John Saul grew up in Liverpool. Widely published, his short fiction has been brought together in three collections with a fourth, The Book of Joys, due out this year from Confingo Publishing. Work of his appeared in Best British Short Stories 2016 and as the contribution from England to Dalkey Archive’s Best European Fiction 2018. Now living in London, he is a member of the European Literature Network. Website: www.johnsaul.co.uk

D.J. Taylor's fiction includes English Settlement (1996), which won a Grinzane Cavour Prize, Trespass (1998) and Derby Day (2011), both of which were long-listed for the Man Booker Prize, and Stewkey Blues: Stories, which won the 2023 East Anglian Book Awards Fiction Prize. He has also written many works of non-fiction, among them Orwell: The Life, which won the 2003 Whitbread Prize for Biography and Orwell: The New Life (2023). He is a Fellow of the Royal Society of Literature and lives in Norwich with his wife, the novelist Rachel Hore.

Briony Thompson is an East Lothian-based writer specialising in prose fiction. After completing an MLitt at St Andrews University, she pursued a career in policy research. Writing has always been part of that.
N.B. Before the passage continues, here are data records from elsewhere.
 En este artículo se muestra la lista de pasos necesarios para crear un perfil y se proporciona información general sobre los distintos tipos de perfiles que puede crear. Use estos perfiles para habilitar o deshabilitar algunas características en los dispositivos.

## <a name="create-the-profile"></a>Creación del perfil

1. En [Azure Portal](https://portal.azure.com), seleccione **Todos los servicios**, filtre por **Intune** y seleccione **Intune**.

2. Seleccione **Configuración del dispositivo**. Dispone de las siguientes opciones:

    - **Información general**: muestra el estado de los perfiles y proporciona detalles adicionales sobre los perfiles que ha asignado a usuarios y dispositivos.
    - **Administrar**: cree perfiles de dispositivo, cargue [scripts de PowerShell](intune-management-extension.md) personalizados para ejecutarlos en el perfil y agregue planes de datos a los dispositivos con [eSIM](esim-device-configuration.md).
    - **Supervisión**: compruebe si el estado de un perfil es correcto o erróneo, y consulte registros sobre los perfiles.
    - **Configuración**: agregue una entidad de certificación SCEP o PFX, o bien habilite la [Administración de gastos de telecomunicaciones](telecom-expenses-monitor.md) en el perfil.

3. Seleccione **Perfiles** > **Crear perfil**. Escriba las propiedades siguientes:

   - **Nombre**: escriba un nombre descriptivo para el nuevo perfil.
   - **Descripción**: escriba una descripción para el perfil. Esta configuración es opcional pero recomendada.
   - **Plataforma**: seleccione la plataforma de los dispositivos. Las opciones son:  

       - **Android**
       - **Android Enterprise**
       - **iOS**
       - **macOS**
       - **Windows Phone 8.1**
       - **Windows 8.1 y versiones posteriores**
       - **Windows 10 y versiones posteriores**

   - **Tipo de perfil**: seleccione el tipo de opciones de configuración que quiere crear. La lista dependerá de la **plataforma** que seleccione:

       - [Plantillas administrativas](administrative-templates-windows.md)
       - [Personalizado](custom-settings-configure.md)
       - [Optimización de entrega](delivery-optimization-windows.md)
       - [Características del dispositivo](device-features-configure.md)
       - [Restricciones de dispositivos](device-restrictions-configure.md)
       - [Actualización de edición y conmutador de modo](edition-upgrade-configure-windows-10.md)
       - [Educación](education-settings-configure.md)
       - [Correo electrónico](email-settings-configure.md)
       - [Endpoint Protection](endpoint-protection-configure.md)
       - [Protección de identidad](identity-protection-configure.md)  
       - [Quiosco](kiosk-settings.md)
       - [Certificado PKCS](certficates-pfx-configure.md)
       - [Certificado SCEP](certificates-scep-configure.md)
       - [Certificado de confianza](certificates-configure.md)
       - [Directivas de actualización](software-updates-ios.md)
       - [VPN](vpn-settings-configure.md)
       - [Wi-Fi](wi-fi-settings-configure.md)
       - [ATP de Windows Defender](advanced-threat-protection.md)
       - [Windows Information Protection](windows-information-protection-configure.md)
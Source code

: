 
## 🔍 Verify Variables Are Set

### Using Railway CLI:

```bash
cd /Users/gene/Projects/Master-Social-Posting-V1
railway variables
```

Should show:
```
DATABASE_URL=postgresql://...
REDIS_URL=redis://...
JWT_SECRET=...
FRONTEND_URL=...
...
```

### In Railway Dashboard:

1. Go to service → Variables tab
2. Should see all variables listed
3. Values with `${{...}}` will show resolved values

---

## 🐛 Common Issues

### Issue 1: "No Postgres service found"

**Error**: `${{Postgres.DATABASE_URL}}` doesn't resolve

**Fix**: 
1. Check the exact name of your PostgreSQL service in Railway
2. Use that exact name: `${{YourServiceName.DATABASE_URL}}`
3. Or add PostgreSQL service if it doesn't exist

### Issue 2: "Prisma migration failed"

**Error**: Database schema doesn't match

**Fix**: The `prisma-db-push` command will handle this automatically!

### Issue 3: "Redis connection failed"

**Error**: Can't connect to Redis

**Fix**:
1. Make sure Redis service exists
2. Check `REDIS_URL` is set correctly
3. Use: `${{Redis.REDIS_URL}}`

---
However, keen to explore her artistic side, she is currently studying for an MA Creative Writing with the Open University. She also works freelance as a copywriter. She grew up in the Scottish Borders and much of her writing is informed by the lives and landscapes of that place.

Matthew Turner is a senior lecturer at Chelsea College of Arts. His essays, reviews and short stories have been published in Financial Times, Architectural Review, Art Review, Frieze, Gorse and elsewhere. In 2021 his first book, Loom, a story about threads and hidden wealth, was published by Gordian Projects.

Mark Valentine is from Northampton but now lives in Yorkshire. He is the author of studies of Arthur Machen (1995) and the diplomat and fantasist Sarban (2010). His short stories are published by the independent imprints Tartarus Press (UK), The Swan River Press (Ireland), Sarob Press (France) and Zagava (Germany). He also writes essays on book-collecting and forgotten authors.

David Wheldon was born in Moira, Leicestershire, then an active mining village, in 1950. His father was a schoolmaster, his mother a nursing sister. He attended Sidcot, a Quaker school. He was the author of five novels: The Viaduct, The Course of Instruction, A Vocation, At the Quay and Days and Orders, and a short story collection, The Guiltless Bystander. He died in 2021.